Instructions to follow
Only the lines below from the one containing "29030 | 0.4.2.7" through the one containing "- Build for production" belong in the answer, set down exactly, with the pictures left out.
[Exercise materials]
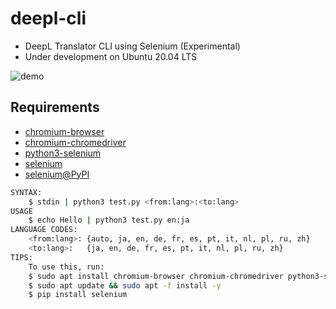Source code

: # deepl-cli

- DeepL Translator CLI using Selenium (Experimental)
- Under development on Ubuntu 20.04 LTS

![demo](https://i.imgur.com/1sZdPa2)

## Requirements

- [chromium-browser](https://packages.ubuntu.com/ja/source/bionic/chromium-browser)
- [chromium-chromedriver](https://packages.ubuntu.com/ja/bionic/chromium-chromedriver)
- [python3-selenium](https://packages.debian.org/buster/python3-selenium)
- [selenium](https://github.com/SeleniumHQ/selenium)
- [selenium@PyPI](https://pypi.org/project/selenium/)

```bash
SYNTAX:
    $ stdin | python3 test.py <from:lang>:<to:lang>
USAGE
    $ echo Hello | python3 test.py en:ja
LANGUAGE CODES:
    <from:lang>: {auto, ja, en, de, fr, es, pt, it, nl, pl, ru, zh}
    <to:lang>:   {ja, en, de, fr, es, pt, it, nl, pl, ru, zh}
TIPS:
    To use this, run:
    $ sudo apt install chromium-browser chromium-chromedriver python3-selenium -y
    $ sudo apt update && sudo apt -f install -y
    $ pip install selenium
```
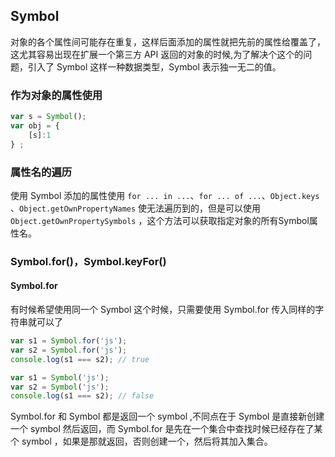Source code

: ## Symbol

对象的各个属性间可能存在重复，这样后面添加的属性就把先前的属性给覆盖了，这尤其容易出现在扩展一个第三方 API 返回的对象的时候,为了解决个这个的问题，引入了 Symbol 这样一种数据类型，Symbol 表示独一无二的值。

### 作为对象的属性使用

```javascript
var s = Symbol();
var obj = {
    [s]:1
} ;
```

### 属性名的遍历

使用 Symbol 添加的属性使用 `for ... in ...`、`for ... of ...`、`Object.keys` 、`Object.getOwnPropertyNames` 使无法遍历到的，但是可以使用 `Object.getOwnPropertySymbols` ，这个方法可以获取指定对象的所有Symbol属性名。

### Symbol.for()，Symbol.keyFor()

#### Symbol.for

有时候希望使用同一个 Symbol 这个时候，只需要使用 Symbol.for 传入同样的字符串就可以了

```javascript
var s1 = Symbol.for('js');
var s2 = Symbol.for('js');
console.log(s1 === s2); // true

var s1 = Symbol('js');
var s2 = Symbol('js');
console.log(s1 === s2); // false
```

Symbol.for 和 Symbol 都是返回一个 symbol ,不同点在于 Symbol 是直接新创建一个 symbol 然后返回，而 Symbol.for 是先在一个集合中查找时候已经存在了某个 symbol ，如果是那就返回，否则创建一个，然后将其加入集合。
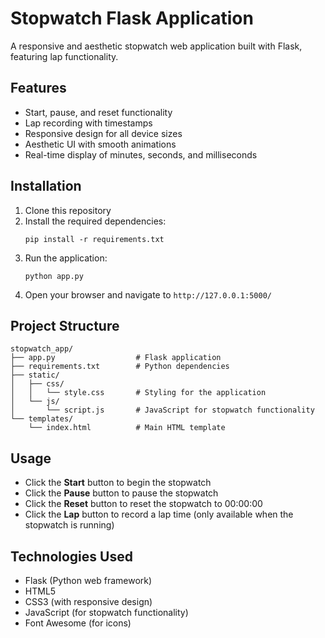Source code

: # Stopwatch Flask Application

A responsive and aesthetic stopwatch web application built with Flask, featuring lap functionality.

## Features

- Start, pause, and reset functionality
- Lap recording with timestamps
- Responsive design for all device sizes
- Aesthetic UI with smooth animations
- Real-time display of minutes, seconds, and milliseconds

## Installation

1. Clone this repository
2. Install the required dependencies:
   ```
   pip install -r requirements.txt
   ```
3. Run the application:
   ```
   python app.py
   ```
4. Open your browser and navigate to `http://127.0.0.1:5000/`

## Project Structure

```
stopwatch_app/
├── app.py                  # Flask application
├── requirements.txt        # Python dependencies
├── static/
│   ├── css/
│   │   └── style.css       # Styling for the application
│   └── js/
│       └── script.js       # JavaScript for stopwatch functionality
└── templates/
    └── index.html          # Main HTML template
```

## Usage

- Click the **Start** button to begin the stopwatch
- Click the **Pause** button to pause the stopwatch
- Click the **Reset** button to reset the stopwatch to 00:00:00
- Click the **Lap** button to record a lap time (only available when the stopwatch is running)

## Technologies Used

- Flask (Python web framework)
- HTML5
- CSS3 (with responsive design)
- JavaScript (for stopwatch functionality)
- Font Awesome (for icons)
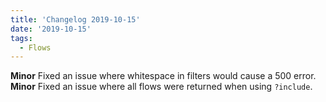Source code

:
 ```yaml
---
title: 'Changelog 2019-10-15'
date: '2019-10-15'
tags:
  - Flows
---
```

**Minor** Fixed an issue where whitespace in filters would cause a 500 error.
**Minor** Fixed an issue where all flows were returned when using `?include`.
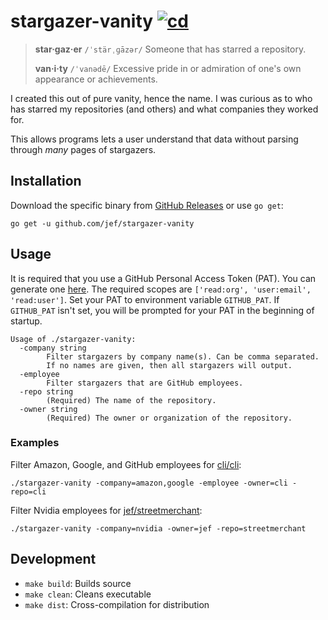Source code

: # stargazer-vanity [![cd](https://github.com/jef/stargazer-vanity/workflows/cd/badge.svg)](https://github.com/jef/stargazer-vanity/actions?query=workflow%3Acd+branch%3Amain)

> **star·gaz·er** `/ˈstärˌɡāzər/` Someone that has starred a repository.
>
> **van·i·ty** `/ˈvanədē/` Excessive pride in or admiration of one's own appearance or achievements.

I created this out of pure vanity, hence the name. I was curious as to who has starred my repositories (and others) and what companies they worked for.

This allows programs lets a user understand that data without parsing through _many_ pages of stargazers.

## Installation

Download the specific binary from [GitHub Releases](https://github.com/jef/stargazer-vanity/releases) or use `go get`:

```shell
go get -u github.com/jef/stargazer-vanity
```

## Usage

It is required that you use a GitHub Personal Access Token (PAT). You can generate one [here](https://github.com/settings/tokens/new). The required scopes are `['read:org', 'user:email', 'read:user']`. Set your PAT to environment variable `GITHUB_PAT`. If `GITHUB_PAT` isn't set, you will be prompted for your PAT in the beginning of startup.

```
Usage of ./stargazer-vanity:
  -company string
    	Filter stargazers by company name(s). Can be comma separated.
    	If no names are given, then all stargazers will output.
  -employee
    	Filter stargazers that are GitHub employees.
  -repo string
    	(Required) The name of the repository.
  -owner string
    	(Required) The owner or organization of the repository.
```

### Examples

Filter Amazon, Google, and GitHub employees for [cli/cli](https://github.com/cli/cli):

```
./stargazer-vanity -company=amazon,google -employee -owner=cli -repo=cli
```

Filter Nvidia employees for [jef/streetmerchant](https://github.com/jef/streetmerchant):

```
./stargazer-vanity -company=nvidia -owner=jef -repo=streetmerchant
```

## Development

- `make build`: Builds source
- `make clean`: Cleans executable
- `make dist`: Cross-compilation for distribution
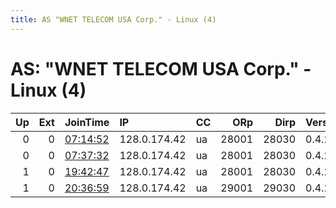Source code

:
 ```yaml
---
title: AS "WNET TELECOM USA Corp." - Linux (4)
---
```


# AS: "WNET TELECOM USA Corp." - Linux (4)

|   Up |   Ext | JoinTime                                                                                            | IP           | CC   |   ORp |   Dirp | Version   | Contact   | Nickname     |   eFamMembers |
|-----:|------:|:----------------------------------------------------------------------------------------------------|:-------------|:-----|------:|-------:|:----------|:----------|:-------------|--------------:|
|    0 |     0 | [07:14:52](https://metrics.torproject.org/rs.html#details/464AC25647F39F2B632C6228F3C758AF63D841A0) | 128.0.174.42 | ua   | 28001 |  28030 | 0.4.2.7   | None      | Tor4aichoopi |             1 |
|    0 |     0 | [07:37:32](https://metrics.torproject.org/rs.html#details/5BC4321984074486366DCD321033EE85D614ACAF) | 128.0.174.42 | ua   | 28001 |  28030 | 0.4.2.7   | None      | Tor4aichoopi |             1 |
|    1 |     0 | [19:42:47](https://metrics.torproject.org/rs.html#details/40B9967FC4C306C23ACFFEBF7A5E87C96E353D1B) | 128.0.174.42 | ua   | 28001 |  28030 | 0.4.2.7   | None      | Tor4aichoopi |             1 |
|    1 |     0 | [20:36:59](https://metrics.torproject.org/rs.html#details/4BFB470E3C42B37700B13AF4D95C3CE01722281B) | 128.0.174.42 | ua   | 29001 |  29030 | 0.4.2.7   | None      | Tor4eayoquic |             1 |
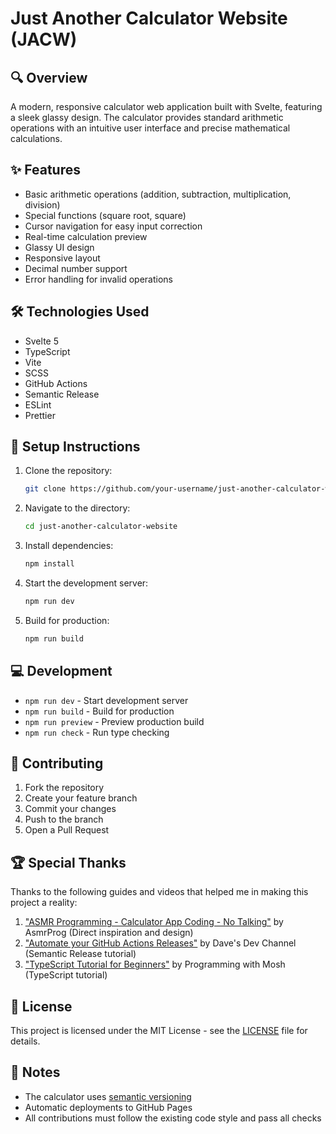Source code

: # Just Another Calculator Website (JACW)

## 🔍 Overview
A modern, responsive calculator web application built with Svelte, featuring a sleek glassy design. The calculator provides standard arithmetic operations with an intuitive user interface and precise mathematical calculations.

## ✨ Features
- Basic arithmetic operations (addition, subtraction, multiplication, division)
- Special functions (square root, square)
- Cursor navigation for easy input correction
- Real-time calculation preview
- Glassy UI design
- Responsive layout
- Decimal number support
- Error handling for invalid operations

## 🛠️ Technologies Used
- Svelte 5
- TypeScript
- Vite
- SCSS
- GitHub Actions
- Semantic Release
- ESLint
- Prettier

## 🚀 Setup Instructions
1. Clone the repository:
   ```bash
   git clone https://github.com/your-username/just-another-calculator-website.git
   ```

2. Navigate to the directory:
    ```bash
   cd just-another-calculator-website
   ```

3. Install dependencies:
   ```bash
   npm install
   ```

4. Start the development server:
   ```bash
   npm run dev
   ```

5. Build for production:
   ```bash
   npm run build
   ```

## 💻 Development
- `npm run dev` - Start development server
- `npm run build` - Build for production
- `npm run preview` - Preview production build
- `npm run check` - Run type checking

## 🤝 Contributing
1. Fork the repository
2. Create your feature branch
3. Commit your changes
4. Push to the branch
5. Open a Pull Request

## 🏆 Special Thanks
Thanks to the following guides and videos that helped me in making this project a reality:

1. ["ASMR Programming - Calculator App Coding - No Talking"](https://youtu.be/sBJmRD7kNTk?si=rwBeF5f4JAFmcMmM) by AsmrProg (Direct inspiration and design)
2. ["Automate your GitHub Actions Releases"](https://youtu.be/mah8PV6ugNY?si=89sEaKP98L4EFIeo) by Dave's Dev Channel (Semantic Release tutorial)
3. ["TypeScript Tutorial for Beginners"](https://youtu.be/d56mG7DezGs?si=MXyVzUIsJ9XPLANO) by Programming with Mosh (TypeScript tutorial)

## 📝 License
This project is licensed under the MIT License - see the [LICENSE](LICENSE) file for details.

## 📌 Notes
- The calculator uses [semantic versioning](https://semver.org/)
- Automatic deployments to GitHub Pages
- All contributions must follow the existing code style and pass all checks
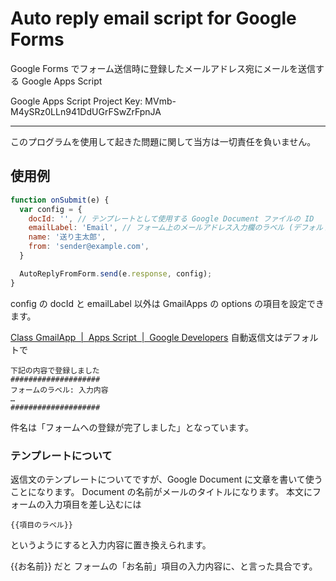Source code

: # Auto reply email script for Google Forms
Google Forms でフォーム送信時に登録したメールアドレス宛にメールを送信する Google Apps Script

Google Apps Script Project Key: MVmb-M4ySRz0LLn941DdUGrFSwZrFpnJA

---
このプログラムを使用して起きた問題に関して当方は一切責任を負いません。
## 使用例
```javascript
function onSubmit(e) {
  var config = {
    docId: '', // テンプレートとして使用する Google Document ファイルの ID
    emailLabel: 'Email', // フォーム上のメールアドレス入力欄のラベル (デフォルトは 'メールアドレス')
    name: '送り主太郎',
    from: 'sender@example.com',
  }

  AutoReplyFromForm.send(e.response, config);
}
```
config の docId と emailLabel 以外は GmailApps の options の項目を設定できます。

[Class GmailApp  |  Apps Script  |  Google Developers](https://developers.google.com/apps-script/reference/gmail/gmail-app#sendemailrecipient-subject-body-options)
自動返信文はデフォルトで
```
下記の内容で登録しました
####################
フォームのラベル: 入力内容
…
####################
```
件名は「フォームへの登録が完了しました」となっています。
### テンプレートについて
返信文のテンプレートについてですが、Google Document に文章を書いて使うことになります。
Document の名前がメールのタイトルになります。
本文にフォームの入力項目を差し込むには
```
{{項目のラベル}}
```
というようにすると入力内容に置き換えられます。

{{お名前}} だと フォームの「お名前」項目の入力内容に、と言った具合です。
[/Exercise materials]
Worked solution
|    1 |     0 | [20:36:59](https://metrics.torproject.org/rs.html#details/4BFB470E3C42B37700B13AF4D95C3CE01722281B) | 128.0.174.42 | ua   | 29001 |  29030 | 0.4.2.7   | None      | Tor4eayoquic |             1 |
Source code

: # Just Another Calculator Website (JACW)

## 🔍 Overview
A modern, responsive calculator web application built with Svelte, featuring a sleek glassy design. The calculator provides standard arithmetic operations with an intuitive user interface and precise mathematical calculations.

## ✨ Features
- Basic arithmetic operations (addition, subtraction, multiplication, division)
- Special functions (square root, square)
- Cursor navigation for easy input correction
- Real-time calculation preview
- Glassy UI design
- Responsive layout
- Decimal number support
- Error handling for invalid operations

## 🛠️ Technologies Used
- Svelte 5
- TypeScript
- Vite
- SCSS
- GitHub Actions
- Semantic Release
- ESLint
- Prettier

## 🚀 Setup Instructions
1. Clone the repository:
   ```bash
   git clone https://github.com/your-username/just-another-calculator-website.git
   ```

2. Navigate to the directory:
    ```bash
   cd just-another-calculator-website
   ```

3. Install dependencies:
   ```bash
   npm install
   ```

4. Start the development server:
   ```bash
   npm run dev
   ```

5. Build for production:
   ```bash
   npm run build
   ```

## 💻 Development
- `npm run dev` - Start development server
- `npm run build` - Build for production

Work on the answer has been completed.